The input:
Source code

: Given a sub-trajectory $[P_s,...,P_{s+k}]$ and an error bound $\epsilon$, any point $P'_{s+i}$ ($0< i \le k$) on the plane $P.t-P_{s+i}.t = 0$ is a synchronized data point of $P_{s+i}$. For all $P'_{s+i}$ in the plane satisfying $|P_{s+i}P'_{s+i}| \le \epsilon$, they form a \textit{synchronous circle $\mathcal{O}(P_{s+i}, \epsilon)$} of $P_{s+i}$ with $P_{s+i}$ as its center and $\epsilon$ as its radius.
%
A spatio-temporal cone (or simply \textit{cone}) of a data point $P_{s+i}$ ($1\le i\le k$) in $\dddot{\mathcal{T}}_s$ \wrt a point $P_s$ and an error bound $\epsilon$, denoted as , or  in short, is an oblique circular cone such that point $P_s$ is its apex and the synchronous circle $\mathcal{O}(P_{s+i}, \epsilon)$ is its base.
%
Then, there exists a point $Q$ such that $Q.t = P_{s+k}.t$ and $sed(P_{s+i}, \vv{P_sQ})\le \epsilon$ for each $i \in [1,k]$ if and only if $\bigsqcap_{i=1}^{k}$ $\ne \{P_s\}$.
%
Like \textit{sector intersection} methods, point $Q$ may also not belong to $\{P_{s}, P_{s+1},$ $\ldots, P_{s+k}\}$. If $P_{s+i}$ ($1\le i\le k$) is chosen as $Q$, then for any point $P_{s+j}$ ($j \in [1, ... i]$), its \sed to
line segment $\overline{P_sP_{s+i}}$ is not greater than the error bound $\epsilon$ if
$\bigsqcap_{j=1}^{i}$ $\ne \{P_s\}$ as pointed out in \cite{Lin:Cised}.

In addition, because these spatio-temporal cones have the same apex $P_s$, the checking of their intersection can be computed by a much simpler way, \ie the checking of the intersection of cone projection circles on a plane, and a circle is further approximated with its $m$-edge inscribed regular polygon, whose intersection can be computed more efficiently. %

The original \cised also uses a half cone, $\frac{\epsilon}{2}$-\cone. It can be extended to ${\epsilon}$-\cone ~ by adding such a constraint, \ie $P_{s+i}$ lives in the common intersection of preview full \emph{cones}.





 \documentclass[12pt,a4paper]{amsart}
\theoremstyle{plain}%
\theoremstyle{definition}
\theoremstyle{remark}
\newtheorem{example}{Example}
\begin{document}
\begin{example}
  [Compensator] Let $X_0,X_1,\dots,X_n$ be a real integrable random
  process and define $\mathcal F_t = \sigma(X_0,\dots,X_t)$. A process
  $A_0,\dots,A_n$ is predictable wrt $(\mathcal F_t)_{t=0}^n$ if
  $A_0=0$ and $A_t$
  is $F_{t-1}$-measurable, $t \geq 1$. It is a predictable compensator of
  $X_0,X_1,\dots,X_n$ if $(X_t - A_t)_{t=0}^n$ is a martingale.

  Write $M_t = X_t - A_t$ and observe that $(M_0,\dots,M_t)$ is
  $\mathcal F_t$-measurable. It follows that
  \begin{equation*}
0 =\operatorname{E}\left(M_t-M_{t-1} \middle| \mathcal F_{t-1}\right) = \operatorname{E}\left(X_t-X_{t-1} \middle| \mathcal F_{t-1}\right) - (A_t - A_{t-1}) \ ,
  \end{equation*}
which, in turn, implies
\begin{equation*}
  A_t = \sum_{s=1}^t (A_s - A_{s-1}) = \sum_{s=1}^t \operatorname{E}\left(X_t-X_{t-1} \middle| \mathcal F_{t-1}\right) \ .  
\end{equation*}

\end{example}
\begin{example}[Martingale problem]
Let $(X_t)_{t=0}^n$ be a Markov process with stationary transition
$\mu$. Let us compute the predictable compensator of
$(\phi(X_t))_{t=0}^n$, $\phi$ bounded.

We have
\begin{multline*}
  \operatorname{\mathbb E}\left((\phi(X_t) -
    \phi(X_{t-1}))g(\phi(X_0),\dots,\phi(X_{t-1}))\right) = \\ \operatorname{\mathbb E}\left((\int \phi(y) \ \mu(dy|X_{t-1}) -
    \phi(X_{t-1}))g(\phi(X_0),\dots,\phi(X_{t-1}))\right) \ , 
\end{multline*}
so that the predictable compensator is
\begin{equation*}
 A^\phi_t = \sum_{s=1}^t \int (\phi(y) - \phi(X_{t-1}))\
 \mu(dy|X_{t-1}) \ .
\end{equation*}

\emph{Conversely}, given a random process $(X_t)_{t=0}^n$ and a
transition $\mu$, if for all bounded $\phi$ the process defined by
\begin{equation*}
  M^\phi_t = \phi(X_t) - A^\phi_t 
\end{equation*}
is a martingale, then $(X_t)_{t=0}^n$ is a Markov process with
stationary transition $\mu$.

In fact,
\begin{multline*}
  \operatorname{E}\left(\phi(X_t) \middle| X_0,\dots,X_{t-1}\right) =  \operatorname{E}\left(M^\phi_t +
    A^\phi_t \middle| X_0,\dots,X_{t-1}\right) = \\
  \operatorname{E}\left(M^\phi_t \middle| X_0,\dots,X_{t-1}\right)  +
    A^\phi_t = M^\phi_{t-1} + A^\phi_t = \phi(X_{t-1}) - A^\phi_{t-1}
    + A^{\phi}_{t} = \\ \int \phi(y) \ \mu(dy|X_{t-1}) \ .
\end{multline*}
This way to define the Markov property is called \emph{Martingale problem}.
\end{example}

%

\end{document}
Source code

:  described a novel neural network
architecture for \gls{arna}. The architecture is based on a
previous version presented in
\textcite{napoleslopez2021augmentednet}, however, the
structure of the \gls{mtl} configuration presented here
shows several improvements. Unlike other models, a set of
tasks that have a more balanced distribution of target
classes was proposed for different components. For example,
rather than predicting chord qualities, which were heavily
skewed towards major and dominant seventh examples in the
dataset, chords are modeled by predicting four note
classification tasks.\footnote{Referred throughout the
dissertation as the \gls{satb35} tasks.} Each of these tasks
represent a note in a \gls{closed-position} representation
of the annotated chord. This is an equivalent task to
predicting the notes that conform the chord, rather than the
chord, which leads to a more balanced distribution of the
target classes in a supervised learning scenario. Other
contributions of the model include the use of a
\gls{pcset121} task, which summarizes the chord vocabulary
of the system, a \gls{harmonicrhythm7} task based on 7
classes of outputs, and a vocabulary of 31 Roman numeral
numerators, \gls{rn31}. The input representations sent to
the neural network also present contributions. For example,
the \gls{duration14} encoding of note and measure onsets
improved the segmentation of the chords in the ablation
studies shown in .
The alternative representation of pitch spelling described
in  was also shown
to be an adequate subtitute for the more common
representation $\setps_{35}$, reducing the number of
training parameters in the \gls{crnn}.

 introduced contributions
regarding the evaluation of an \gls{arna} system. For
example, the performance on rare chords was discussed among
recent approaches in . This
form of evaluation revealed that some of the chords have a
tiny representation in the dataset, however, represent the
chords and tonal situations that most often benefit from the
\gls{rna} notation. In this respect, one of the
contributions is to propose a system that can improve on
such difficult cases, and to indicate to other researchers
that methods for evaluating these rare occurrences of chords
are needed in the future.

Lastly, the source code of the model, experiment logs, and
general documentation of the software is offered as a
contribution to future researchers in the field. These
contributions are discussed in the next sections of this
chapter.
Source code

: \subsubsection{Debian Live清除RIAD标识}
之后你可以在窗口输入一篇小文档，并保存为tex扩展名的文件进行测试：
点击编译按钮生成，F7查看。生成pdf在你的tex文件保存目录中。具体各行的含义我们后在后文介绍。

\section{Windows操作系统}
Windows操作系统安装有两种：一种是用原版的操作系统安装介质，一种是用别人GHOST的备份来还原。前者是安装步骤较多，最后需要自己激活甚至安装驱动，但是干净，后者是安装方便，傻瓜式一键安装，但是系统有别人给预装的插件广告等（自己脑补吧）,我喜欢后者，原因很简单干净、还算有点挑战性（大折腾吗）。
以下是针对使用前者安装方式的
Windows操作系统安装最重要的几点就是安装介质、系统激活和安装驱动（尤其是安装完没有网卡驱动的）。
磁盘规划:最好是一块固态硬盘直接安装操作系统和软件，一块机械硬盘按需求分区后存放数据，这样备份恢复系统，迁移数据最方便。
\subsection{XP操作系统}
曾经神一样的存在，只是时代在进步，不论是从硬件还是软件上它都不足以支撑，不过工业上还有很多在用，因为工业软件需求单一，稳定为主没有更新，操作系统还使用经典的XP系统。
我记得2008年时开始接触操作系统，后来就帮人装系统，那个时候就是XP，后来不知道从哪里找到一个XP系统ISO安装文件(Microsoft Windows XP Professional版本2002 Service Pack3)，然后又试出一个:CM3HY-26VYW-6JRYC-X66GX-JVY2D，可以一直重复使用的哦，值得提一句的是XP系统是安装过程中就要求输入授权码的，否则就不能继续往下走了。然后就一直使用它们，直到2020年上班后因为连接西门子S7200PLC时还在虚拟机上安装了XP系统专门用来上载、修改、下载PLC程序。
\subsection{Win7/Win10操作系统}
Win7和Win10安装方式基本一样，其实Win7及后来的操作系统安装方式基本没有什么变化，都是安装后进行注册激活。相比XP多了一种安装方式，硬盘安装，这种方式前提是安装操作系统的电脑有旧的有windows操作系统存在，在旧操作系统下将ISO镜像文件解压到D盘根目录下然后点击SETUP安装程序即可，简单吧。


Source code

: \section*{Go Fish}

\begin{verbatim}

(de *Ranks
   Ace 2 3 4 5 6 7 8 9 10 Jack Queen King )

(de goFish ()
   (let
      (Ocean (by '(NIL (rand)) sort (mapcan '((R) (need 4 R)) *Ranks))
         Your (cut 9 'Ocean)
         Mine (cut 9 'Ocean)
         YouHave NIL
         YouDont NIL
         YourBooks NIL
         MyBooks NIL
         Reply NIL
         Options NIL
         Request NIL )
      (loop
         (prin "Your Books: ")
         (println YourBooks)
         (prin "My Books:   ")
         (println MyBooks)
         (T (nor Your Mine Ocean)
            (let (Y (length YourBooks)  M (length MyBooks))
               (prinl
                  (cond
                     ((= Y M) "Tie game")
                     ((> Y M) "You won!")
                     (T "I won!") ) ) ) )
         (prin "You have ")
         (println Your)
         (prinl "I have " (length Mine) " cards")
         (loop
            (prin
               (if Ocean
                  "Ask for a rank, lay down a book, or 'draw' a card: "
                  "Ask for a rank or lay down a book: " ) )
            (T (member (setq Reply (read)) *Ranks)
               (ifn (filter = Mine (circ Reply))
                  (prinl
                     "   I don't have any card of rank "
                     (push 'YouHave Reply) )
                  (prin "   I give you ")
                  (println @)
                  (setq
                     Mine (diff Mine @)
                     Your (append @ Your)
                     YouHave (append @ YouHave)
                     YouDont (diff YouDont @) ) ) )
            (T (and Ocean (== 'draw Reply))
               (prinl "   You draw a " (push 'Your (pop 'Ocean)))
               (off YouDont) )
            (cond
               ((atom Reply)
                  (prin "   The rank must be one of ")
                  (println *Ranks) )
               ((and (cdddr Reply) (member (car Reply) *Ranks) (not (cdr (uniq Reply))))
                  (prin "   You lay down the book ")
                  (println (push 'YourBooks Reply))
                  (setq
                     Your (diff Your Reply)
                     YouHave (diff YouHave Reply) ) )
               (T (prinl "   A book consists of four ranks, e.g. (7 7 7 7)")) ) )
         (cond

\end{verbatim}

Assignment: Reproduce verbatim only the segment of the listing bounded by the line containing "that methods for" and the line containing "磁盘规划:最好是一块固态硬盘", with both boundary lines included.

Exercise output:
that methods for evaluating these rare occurrences of chords
are needed in the future.

Lastly, the source code of the model, experiment logs, and
general documentation of the software is offered as a
contribution to future researchers in the field. These
contributions are discussed in the next sections of this
chapter.
Source code

: \subsubsection{Debian Live清除RIAD标识}
之后你可以在窗口输入一篇小文档，并保存为tex扩展名的文件进行测试：
点击编译按钮生成，F7查看。生成pdf在你的tex文件保存目录中。具体各行的含义我们后在后文介绍。

\section{Windows操作系统}
Windows操作系统安装有两种：一种是用原版的操作系统安装介质，一种是用别人GHOST的备份来还原。前者是安装步骤较多，最后需要自己激活甚至安装驱动，但是干净，后者是安装方便，傻瓜式一键安装，但是系统有别人给预装的插件广告等（自己脑补吧）,我喜欢后者，原因很简单干净、还算有点挑战性（大折腾吗）。
以下是针对使用前者安装方式的
Windows操作系统安装最重要的几点就是安装介质、系统激活和安装驱动（尤其是安装完没有网卡驱动的）。
磁盘规划:最好是一块固态硬盘直接安装操作系统和软件，一块机械硬盘按需求分区后存放数据，这样备份恢复系统，迁移数据最方便。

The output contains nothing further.